The Rumford fireplace was a design created by the American-born inventor Sir Benjamin Thompson, Count Rumford (1753-1814). After siding with the British during the American Revolution, Rumford lived out the rest of his life in England, Germany, and France. During his years in England and Bavaria, Rumford experimented with heating technology. His “Essay on Chimney Fire-Places, &c.” was published in Geneva in 1796. The honors he received for his work included a knighthood from King George III of Great Britain. In Bavaria, where he held several public offices, he was made a count. Without running down his “many talents,” the Dictionary of National Biography notes that his “capacity to recommend himself to the mighty was prominent.” He died in Paris.


Jefferson seems to have mistrusted Rumford, whom he classed among the “pseudo-philosophers,” and they never met or corresponded. The only exception was one routine letter that Rumford, as a founder of the Royal Institution, wrote to Jefferson as president of the American Philosophical Society. Despite Jefferson’s mistrust of Rumford, the man, he persisted in his interest in Rumford’s work, as letters and drawings in his papers show.

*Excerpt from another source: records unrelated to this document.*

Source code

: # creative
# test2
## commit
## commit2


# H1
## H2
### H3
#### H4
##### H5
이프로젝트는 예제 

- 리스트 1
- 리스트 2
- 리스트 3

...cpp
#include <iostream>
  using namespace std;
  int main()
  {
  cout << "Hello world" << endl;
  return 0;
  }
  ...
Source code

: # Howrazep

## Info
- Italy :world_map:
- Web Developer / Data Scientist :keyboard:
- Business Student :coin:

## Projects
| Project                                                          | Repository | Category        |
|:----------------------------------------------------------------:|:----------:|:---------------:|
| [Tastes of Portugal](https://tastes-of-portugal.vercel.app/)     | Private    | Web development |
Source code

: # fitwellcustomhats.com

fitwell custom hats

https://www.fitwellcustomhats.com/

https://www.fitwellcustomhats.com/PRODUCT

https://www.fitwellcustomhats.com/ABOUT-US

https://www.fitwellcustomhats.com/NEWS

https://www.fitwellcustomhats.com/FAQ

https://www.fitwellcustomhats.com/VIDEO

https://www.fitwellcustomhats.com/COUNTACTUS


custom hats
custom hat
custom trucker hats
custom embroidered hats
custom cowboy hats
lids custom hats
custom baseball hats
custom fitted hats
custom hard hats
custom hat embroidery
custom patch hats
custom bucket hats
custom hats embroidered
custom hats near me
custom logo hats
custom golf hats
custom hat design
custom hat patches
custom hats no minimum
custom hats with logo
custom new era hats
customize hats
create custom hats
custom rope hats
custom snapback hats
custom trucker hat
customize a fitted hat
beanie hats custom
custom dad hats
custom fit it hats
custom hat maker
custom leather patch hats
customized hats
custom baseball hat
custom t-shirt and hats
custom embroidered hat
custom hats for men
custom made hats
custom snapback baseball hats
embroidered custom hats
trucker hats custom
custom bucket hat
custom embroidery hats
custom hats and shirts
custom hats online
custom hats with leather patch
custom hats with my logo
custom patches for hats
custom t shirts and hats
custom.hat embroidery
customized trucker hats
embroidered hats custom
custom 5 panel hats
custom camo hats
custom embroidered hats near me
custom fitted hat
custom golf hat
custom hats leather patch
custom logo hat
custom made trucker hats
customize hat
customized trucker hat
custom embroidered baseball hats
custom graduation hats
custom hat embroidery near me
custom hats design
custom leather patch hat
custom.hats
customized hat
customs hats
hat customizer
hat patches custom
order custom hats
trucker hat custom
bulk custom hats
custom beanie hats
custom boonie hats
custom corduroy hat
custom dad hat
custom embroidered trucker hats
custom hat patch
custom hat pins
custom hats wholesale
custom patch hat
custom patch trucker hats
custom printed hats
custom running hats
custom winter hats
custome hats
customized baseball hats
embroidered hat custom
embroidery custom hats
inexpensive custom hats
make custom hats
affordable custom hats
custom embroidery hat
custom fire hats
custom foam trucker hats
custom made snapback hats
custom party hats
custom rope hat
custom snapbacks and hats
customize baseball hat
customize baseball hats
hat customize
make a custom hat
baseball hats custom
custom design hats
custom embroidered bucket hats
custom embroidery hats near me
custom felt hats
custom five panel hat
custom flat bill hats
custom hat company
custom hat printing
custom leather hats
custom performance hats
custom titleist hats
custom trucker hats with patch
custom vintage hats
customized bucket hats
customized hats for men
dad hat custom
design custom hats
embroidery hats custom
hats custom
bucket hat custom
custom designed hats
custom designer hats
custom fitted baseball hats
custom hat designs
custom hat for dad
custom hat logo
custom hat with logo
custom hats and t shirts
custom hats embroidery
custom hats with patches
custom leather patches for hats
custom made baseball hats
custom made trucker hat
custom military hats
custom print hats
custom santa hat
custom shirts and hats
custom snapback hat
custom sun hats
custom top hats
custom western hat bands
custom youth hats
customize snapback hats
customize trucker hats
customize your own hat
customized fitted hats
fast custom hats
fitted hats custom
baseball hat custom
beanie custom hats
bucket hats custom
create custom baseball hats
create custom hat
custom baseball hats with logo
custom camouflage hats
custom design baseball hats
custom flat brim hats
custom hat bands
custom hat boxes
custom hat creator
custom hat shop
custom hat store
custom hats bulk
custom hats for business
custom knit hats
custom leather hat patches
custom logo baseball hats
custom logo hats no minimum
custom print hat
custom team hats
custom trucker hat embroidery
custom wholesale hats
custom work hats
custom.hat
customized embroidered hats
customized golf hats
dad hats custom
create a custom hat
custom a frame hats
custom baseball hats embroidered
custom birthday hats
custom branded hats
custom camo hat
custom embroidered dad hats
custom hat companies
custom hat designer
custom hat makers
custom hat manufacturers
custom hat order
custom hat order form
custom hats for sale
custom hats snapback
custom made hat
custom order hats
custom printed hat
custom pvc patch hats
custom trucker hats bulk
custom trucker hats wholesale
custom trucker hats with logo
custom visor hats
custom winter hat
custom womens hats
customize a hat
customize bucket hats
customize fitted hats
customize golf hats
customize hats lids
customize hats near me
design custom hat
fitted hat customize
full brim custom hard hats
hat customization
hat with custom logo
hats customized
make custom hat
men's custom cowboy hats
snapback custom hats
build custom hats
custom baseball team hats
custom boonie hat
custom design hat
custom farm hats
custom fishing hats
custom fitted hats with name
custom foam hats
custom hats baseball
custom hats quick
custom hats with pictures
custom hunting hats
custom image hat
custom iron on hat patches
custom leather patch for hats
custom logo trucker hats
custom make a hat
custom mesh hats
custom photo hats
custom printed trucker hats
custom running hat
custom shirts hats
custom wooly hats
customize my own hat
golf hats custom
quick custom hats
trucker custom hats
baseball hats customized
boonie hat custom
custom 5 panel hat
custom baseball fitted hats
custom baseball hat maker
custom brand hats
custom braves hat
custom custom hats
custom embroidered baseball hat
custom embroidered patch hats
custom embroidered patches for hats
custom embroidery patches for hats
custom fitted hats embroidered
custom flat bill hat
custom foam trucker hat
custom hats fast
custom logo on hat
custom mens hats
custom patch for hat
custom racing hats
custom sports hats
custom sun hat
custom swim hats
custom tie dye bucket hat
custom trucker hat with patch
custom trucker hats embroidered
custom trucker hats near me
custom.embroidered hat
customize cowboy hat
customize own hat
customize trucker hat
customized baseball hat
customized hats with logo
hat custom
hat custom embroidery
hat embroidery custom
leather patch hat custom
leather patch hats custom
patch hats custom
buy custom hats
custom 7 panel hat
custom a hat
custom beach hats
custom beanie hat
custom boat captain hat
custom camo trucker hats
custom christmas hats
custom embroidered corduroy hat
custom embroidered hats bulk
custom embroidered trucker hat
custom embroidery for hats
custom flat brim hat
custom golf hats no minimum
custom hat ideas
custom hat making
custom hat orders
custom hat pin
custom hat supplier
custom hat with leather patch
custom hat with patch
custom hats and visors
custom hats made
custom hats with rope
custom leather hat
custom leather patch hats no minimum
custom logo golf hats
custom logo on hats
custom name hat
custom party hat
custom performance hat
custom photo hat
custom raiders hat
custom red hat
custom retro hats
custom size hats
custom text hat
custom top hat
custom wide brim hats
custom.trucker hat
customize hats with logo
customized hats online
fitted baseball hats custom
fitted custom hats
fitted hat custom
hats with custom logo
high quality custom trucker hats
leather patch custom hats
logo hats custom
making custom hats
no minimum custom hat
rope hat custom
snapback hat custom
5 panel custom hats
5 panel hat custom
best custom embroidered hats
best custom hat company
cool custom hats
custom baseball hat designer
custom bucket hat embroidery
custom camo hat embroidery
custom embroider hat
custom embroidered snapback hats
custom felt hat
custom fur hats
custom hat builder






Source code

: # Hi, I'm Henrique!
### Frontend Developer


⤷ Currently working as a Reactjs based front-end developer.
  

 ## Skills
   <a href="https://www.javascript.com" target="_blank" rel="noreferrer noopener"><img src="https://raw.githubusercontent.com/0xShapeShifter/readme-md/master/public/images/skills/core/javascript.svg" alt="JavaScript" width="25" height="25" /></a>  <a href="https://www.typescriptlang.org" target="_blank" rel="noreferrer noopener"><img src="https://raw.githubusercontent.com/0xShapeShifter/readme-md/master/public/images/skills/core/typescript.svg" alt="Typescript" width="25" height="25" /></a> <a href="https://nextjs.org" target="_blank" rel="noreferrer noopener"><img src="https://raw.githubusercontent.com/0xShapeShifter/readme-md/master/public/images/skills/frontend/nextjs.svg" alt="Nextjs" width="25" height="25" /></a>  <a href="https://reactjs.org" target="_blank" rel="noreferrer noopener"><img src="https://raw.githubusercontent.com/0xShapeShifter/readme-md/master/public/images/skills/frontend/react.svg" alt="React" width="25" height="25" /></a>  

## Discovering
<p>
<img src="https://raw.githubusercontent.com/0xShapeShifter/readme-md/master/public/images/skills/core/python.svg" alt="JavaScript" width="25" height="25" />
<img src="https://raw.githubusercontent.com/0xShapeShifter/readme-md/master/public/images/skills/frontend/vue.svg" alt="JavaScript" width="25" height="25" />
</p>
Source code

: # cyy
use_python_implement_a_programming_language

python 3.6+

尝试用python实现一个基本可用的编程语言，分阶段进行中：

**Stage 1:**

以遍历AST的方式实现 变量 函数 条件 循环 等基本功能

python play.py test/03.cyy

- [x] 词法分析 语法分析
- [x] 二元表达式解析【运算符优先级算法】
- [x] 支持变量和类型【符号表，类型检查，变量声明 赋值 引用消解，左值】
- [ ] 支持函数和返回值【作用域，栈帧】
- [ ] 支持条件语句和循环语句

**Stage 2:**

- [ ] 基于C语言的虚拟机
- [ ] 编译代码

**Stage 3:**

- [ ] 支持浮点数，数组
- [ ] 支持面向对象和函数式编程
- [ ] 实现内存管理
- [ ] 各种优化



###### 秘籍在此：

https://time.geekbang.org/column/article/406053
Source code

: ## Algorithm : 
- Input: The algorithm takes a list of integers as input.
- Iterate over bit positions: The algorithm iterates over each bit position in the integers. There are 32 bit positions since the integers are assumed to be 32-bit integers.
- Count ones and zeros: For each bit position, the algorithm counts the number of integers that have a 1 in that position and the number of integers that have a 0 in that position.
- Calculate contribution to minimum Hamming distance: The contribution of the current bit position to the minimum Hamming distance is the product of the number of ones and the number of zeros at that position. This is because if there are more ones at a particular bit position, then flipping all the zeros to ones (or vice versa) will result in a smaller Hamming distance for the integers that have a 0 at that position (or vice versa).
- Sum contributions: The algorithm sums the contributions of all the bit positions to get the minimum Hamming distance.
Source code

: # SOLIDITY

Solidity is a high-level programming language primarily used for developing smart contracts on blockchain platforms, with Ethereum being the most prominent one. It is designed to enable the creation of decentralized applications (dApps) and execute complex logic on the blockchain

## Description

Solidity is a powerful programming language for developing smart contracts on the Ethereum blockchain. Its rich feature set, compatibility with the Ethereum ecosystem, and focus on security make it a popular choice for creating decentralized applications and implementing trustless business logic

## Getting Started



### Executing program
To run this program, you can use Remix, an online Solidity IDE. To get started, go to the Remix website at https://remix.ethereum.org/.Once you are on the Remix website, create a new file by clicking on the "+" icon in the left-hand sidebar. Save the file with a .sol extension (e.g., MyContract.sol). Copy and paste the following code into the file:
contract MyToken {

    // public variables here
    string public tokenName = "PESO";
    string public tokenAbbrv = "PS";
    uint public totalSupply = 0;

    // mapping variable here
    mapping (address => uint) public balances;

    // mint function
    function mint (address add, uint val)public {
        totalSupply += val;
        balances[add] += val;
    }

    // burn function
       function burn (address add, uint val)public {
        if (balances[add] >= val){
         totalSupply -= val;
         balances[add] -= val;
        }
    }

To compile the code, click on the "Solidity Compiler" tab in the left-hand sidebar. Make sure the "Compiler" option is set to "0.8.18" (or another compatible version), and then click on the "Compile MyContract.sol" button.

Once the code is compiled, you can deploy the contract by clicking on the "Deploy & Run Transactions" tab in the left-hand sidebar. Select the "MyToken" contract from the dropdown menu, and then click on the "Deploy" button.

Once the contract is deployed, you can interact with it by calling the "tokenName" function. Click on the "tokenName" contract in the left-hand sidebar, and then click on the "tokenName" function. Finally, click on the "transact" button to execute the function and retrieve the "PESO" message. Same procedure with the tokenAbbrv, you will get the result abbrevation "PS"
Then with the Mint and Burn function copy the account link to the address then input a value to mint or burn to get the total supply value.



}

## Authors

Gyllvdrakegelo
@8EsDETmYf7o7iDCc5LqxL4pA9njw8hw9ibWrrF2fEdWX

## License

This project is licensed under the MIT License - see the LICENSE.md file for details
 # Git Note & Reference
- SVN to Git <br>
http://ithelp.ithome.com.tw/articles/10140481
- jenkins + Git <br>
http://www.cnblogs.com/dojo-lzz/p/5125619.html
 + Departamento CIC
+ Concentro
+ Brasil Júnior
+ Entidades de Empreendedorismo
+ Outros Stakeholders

One of these is a drawing in Jefferson’s hand titled “Plan of Rumford Chimney, 1797,” that he added to the end of an “Essay on Charcoal and Gunpowder” by an unknown author. Two more Jefferson drawings evidence Jefferson’s broader interest in heating and show a heating plant or furnace “by which every apartment in a house is warmed by a single fire.” In other words, central heating long before it was commonly available in American buildings.
In 1804 and 1805, while he was president of the United States, Jefferson took up the question of fireplaces and heating again, this time with architect Benjamin Latrobe. On November 3, 1804, Jefferson asked Latrobe “to select for me in Philadelphia 3. of the handsomest stoves, of the kind called Open stoves, or Rittenhouse stoves, which are in fact nothing more than the Franklin stove, leaving out the double back and flues formed in that for supplying warm air. the Rittenhouse stove is the one commonly used in Philadelphia, and was the model & origin of the Rumford fireplace, which is a Rittenhouse stove in brick instead of iron.”
A few months later Jefferson wrote Latrobe to acknowledge receiving the stoves. Latrobe was then working on the U.S. Capitol building as the Surveyor of Public Buildings in Washington, so Jefferson begins his letter with details about funding and fitting the north and south wings of the Capitol, and a complaint about leaks at the President’s House. Then he wrote: “the stoves you have been so kind as to have packed for me will answer perfectly. they are to replace some Rumford stoves cast on my own plan, but which smoke so that I am obliged to give them up. I should be afraid to try others.”
Despite this experience, Jefferson did not give up on Rumford’s stoves and fireplaces. In 1817, when he was seventy-four years old and long out of office, he designed a house for James Barbour, a U.S. senator and former governor of Virginia. He included “Rumford fireplaces adapted to wood” in his plan.

Thomas Jefferson’s interest in heating systems is a dimension of his broader interest in all the systems, whether human-made or natural, that make the world go around. His 1799 letter about the Rumford fireplace adds to that story.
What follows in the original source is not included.